Recently, I had to find bottlenecks in one of our applications that does all sorts of things related to DVB and is handling real-time reading and sending of data streams over IP with bitrates up to 80 Mb/s (in our lab; in real life maybe even more). Our customer created a configuration which essentially brought the app to the crawl and I had to fix it.
It quickly turned out that although the program was not able to handle the load, the CPU was not very busy. The busiest core was only using about 30% CPU. So I suspected the thread contention problems in FastMM, switched it for SapMM and indeed - the problem went away. CPU load went up and application could again handle the load.
Crisis averted, I took time to find the real problem - excessive get/freemem calls in this program. As far as I could tell, there existed no tool to find that so in a true DIY manner I created my own ;)
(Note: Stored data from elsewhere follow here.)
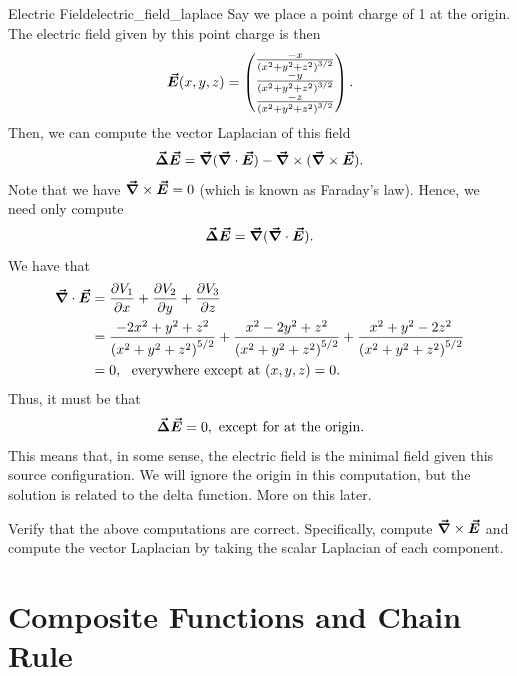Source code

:                \begin{ex}{Electric Field}{electric_field_laplace}
               Say we place a point charge of 1 at the origin.  The electric field given by this point charge is then
               \[
               \boldsymbol{\vec{E}}(x,y,z) = \begin{pmatrix} \frac{-x}{\left(x^2+y^2+z^2\right)^{3/2}} \\ \frac{-y}{\left(x^2+y^2+z^2\right)^{3/2}} \\ \frac{-z}{\left(x^2+y^2+z^2\right)^{3/2}} \end{pmatrix}.
               \]
               Then, we can compute the vector Laplacian of this field
               \[
               \boldsymbol{\vec{\Delta}} \boldsymbol{\vec{E}} = \boldsymbol{\vec{\nabla}}(\boldsymbol{\vec{\nabla}} \cdot \boldsymbol{\vec{E}}) - \boldsymbol{\vec{\nabla}} \times (\boldsymbol{\vec{\nabla}} \times \boldsymbol{\vec{E}}).
               \]
               Note that we have $\boldsymbol{\vec{\nabla}} \times \boldsymbol{\vec{E}} = 0$ (which is known as Faraday's law). Hence, we need only compute
               \[
               \boldsymbol{\vec{\Delta}} \boldsymbol{\vec{E}} = \boldsymbol{\vec{\nabla}}(\boldsymbol{\vec{\nabla}}\cdot \boldsymbol{\vec{E}}).
               \]
               We have that
               \begin{align*}
               \boldsymbol{\vec{\nabla}} \cdot \boldsymbol{\vec{E}} &= \frac{\partial V_1}{\partial x} +  \frac{\partial V_2}{\partial y} +  \frac{\partial V_3}{\partial z}\\
               &= \frac{-2x^2+y^2+z^2}{\left(x^2+y^2+z^2\right)^{5/2}} + \frac{x^2-2y^2+z^2}{\left(x^2+y^2+z^2\right)^{5/2}}+\frac{x^2+y^2-2z^2}{\left(x^2+y^2+z^2\right)^{5/2}}\\
               &= 0, \textrm{~ everywhere except at $(x,y,z)=0$}.
               \end{align*}
               Thus, it must be that
               \[
               \boldsymbol{\vec{\Delta}} \boldsymbol{\vec{E}} = 0, \textrm{~except for at the origin.}
               \]
                 This means that, in some sense, the electric field is the minimal field given this source configuration.  We will ignore the origin in this computation, but the solution is related to the delta function.  More on this later.
               \end{ex}

               \begin{exercise}
               Verify that the above computations are correct. Specifically, compute $\boldsymbol{\vec{\nabla}} \times \boldsymbol{\vec{E}}$ and compute the vector Laplacian by taking the scalar Laplacian of each component.
               \end{exercise}


       \section{Composite Functions and Chain Rule}

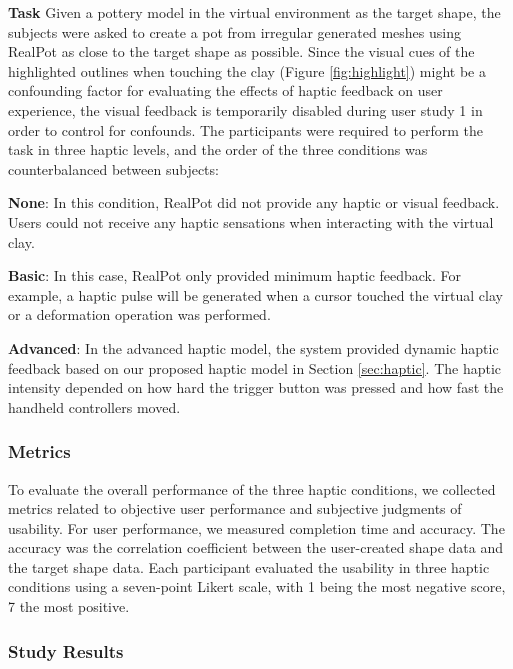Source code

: \documentclass{svjour3}                     %
\begin{document}
\textbf{Task} Given a pottery model in the virtual environment as the target shape, the subjects were asked to create a pot from irregular generated meshes using RealPot as close to the target shape as possible.
{\color{blue}
Since the visual cues of the highlighted outlines when touching the clay (Figure \ref{fig:highlight}) might be a confounding factor for evaluating the effects of haptic feedback on user experience, the visual feedback is temporarily disabled during user study 1 in order to control for confounds.}
The participants were required to perform the task in three haptic levels, and the order of the three conditions was counterbalanced between subjects:

\textbf{None}: In this condition, RealPot did not provide any haptic or visual feedback. Users could not receive any haptic sensations when interacting with the virtual clay.

\textbf{Basic}: In this case, RealPot only provided minimum haptic feedback. For example, a haptic pulse will be generated when a cursor touched the virtual clay or a deformation operation was performed.

\textbf{Advanced}: In the advanced haptic model, the system provided dynamic haptic feedback based on our proposed haptic model in Section \ref{sec:haptic}. The haptic intensity depended on how hard the trigger button was pressed and how fast the handheld controllers moved.


\subsubsection{Metrics}

To evaluate the overall performance of the three haptic conditions, we collected metrics related to objective user performance and subjective judgments of usability.
%
For user performance, we measured completion time and accuracy. The accuracy was the correlation coefficient between the user-created shape data and the target shape data.
%
Each participant evaluated the usability in three haptic conditions using a seven-point Likert scale, with 1 being the most negative score, 7 the most positive.

\subsubsection{Study Results}
\end{document}
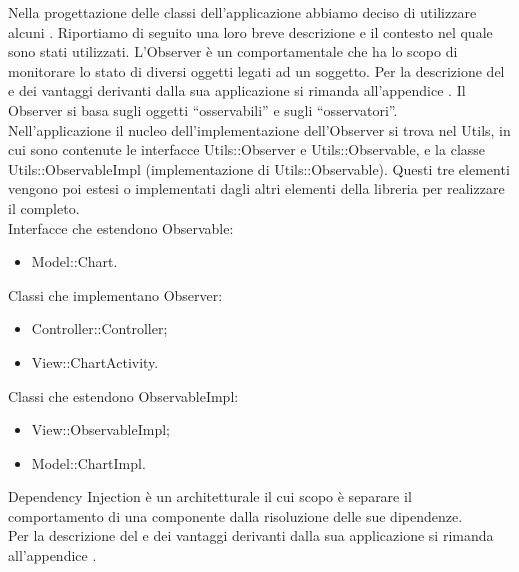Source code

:         Nella progettazione delle classi dell'applicazione abbiamo deciso di utilizzare alcuni . Riportiamo di seguito una loro breve descrizione e il contesto nel quale sono stati utilizzati.
            L'Observer è un  comportamentale che ha lo scopo di monitorare lo stato di diversi oggetti legati ad un soggetto.
            Per la descrizione del  e dei vantaggi derivanti dalla sua applicazione si rimanda all'appendice .
                Il  Observer si basa sugli oggetti “osservabili” e sugli “osservatori”. \\ Nell'applicazione  il nucleo dell'implementazione dell'Observer si trova nel  Utils, in cui sono contenute le interfacce Utils::Observer e Utils::Observable, e la classe Utils::ObservableImpl (implementazione di Utils::Observable). Questi tre elementi vengono poi estesi o implementati dagli altri elementi della libreria per realizzare il  completo.\\
                Interfacce che estendono Observable:
                \begin{itemize}
                    \item Model::Chart.
                \end{itemize}
                Classi che implementano Observer:
                \begin{itemize}
                    \item Controller::Controller;
                    \item View::ChartActivity.
                \end{itemize}
                Classi che estendono ObservableImpl:
                \begin{itemize}
                    \item View::ObservableImpl;
                    \item Model::ChartImpl.
                \end{itemize}
            Dependency Injection è un  architetturale il cui scopo è separare il comportamento di una componente dalla risoluzione delle sue dipendenze.\\
            Per la descrizione del  e dei vantaggi derivanti dalla sua applicazione si rimanda all'appendice .
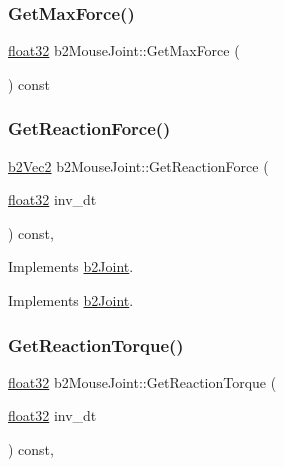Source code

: \mbox{\label{classb2_mouse_joint_a61c9fbd78498d3484f824876654eb015}} 
\subsubsection{\texorpdfstring{GetMaxForce()}{GetMaxForce()}}
{\footnotesize\ttfamily \mbox{\hyperlink{b2_settings_8h_aacdc525d6f7bddb3ae95d5c311bd06a1}{float32}} b2\+Mouse\+Joint\+::\+Get\+Max\+Force (\begin{DoxyParamCaption}{ }\end{DoxyParamCaption}) const}

\mbox{\label{classb2_mouse_joint_a1af7bb9f41076b29a1ddefd7b6c2f27b}} 
\subsubsection{\texorpdfstring{GetReactionForce()}{GetReactionForce()}}
{\footnotesize\ttfamily \mbox{\hyperlink{structb2_vec2}{b2\+Vec2}} b2\+Mouse\+Joint\+::\+Get\+Reaction\+Force (\begin{DoxyParamCaption}\item[{\mbox{\hyperlink{b2_settings_8h_aacdc525d6f7bddb3ae95d5c311bd06a1}{float32}}}]{inv\+\_\+dt }\end{DoxyParamCaption}) const\hspace{0.3cm}{\ttfamily [override]}, {\ttfamily [virtual]}}



Implements \mbox{\hyperlink{classb2_joint}{b2\+Joint}}. 



Implements \mbox{\hyperlink{classb2_joint_a7e0eddefb9b69ad050b8ef6425838a74}{b2\+Joint}}.

\mbox{\label{classb2_mouse_joint_aa9ea0d1b1aa2db5be3ed63392a7e28a2}} 
\subsubsection{\texorpdfstring{GetReactionTorque()}{GetReactionTorque()}}
{\footnotesize\ttfamily \mbox{\hyperlink{b2_settings_8h_aacdc525d6f7bddb3ae95d5c311bd06a1}{float32}} b2\+Mouse\+Joint\+::\+Get\+Reaction\+Torque (\begin{DoxyParamCaption}\item[{\mbox{\hyperlink{b2_settings_8h_aacdc525d6f7bddb3ae95d5c311bd06a1}{float32}}}]{inv\+\_\+dt }\end{DoxyParamCaption}) const\hspace{0.3cm}{\ttfamily [override]}, {\ttfamily [virtual]}}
After some consideration I decided that the easiest way to find bottlenecks would be to change the FastMM4. I won’t go into details on FastMM implementation (you can find some info here), but suffice to say that during allocation/reallocation/release of memory blocks memory manager has to lock some internal structures and if that fails (if they are locked from another thread) it tries in a loop to lock them again.
My modifications detect that condition and each time this loop is entered the code logs the call stack (with the same mechanism FullDebugMode uses). A static data collector (it performs no memory allocations at all) TStaticCollector, implemented in FastMM4DataCollector.pas, collects those call stacks and sorts them by number of occurrences.
When program ends, FastMM accesses the sorted lists of collected stacks and prints the most frequent ones on screen (top 3) and logs them to the _EventLog.txt file (top 10).
For example, our program produced something like this (I had to also define RawStackTraces to get the call stack below the TInterfacedObject._Release):
(With this information at hand it was not hard to find and fix the bottlenect, but I won’t go into that.)
In reality, there are multiple TStaticCollectors and the data is aggregated at the end. There's one for large blocks, one for medium blocks, and one for each small block list.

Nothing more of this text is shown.